Author : J. Jr. Palis
Publisher : Springer
Page : 198 pages
File Size : 17,55 MB
Release : 2012-03-17
Category : Mathematics
ISBN : 9781461257042
Author : Keith Burns
Publisher : CRC Press
Page : 408 pages
File Size : 32,87 MB
Release : 2005-05-27
Category : Mathematics
ISBN : 9781584882534
Accessible, concise, and self-contained, this book offers an outstanding introduction to three related subjects: differential geometry, differential topology, and dynamical systems. Topics of special interest addressed in the book include Brouwer's fixed point theorem, Morse Theory, and the geodesic flow. Smooth manifolds, Riemannian metrics, affine connections, the curvature tensor, differential forms, and integration on manifolds provide the foundation for many applications in dynamical systems and mechanics. The authors also discuss the Gauss-Bonnet theorem and its implications in non-Euclidean geometry models. The differential topology aspect of the book centers on classical, transversality theory, Sard's theorem, intersection theory, and fixed-point theorems.
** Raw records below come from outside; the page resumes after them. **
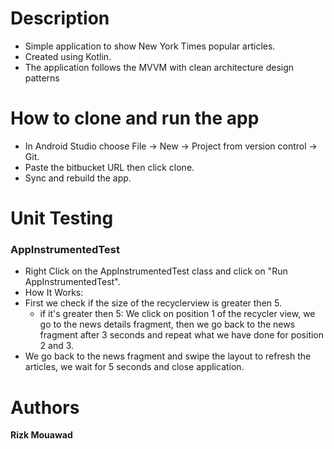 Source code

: # Description

- Simple application to show New York Times popular articles.
- Created using Kotlin.
- The application follows the MVVM with clean architecture design patterns

# How to clone and run the app

- In Android Studio choose File -> New -> Project from version control -> Git.
- Paste the bitbucket URL then click clone.
- Sync and rebuild the app.

# Unit Testing

### AppInstrumentedTest

- Right Click on the AppInstrumentedTest class and click on "Run AppInstrumentedTest".
- How It Works:
- First we check if the size of the recyclerview is greater then 5.
  - if it's greater then 5: We click on position 1 of the recycler view, we go to the news details fragment, then we go back to the news fragment after 3 seconds and repeat what we have done for position 2 and 3.
- We go back to the news fragment and swipe the layout to refresh the articles, we wait for 5 seconds and close application.

# Authors

**Rizk Mouawad** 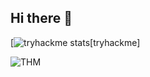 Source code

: ## Hi there 👋

[![tryhackme stats](https://raw.githubusercontent.com/nsaaron/nsaaron/master/assets/thm_propic.png)[tryhackme]

![THM](https://tryhackme.com/api/v2/badges/public-profile?userPublicId=1241551)



<!--
**nsaaron/nsaaron** is a ✨ _special_ ✨ repository because its `README.md` (this file) appears on your GitHub profile.

Here are some ideas to get you started:

- 🔭 I’m currently working on ...
- 🌱 I’m currently learning ...
- 👯 I’m looking to collaborate on ...
- 🤔 I’m looking for help with ...
- 💬 Ask me about ...
- 📫 How to reach me: ...
- 😄 Pronouns: ...
- ⚡ Fun fact: ...
-->
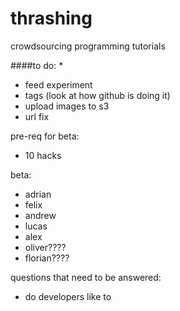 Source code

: # thrashing
crowdsourcing programming tutorials

####to do:
*
* feed experiment
* tags (look at how github is doing it)
* upload images to s3
* url fix

pre-req for beta:
- 10 hacks

beta: 
- adrian
- felix
- andrew
- lucas
- alex
- oliver????
- florian????

questions that need to be answered:
- do developers like to 

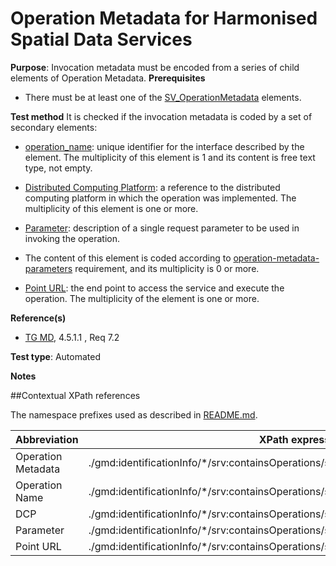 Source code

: # Operation Metadata for Harmonised Spatial Data Services

**Purpose**: Invocation metadata must be encoded from a series of child elements of Operation Metadata.
**Prerequisites**

* There must be at least one of the [SV_OperationMetadata](#operation_metadata) elements.

**Test method**
It is checked if the invocation metadata is coded by a set of secondary elements:

* [operation_name](#operation_metadata): unique identifier for the interface described by the element. The multiplicity of this element is 1 and its content is free text type, not empty.

* [Distributed Computing Platform](#dcpList): a reference to the distributed computing platform in which the operation was implemented. The multiplicity of this element is one or more.

* [Parameter](#parameter): description of a single request parameter to be used in invoking the operation.
* The content of this element is coded according to [operation-metadata-parameters](http://inspire.ec.europa.eu/id/ats/metadata/2.0/sds-harmonised/operation-metadata-parameters) requirement, and its multiplicity is 0 or more.

* [Point URL](#point_url): the end point to access the service and execute the operation. The multiplicity of the element is one or more.


**Reference(s)**	 

* [TG MD](http://inspire.ec.europa.eu/id/ats/metadata/2.0/sds-harmonised/README#ref_TG_MD), 4.5.1.1 , Req 7.2

**Test type**: Automated

**Notes**

##Contextual XPath references

The namespace prefixes used as described in [README.md](http://inspire.ec.europa.eu/id/ats/metadata/2.0/sds-harmonised/README#namespaces).

Abbreviation                                   |  XPath expression (relative to gmd:MD_Metadata)
-----------------------------------------------| -------------------------------------------------------------------------
<a name="operation_metadata">Operation Metadata</a> | ./gmd:identificationInfo/\*/srv:containsOperations/srv:SV_OperationMetadata[1]
<a name="operation_name">Operation Name</a> | ./gmd:identificationInfo/\*/srv:containsOperations/srv:SV_OperationMetadata[1]/srv:operationName[1]/text()
<a name="dcpList">DCP</a> | ./gmd:identificationInfo/\*/srv:containsOperations/srv:SV_OperationMetadata[1]/srv:operationName[1]/\*/srv:DCPList/text()
<a name="parameter ">Parameter</a> | ./gmd:identificationInfo/\*/srv:containsOperations/srv:SV_OperationMetadata[1]/\*/srv:SV_Parameter
<a name="point_url ">Point URL</a> | ./gmd:identificationInfo/\*/srv:containsOperations/srv:SV_OperationMetadata/srv:connectPoint/\*/gmd:URL[1]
The construction of the de Rham cohomology builds further arguments for the strong connection between the differential structure and the topological structure. It also furnishes some of the tools necessary for a complete understanding of the Morse theory. These discussions are followed by an introduction to the theory of hyperbolic systems, with emphasis on the quintessential role of the geodesic flow. The integration of geometric theory, topological theory, and concrete applications to dynamical systems set this book apart. With clean, clear prose and effective examples, the authors' intuitive approach creates a treatment that is comprehensible to relative beginners, yet rigorous enough for those with more background and experience in the field.
Author : Anatole Katok
Publisher : Cambridge University Press
Page : 828 pages
File Size : 40,65 MB
Release : 1995
Category : Mathematics
ISBN : 9780521575577
This book provided the first self-contained comprehensive exposition of the theory of dynamical systems as a core mathematical discipline closely intertwined with most of the main areas of mathematics. The authors introduce and rigorously develop the theory while providing researchers interested in applications with fundamental tools and paradigms. The book begins with a discussion of several elementary but fundamental examples. These are used to formulate a program for the general study of asymptotic properties and to introduce the principal theoretical concepts and methods. The main theme of the second part of the book is the interplay between local analysis near individual orbits and the global complexity of the orbit structure. The third and fourth parts develop the theories of low-dimensional dynamical systems and hyperbolic dynamical systems in depth. Over 400 systematic exercises are included in the text. The book is aimed at students and researchers in mathematics at all levels from advanced undergraduate up.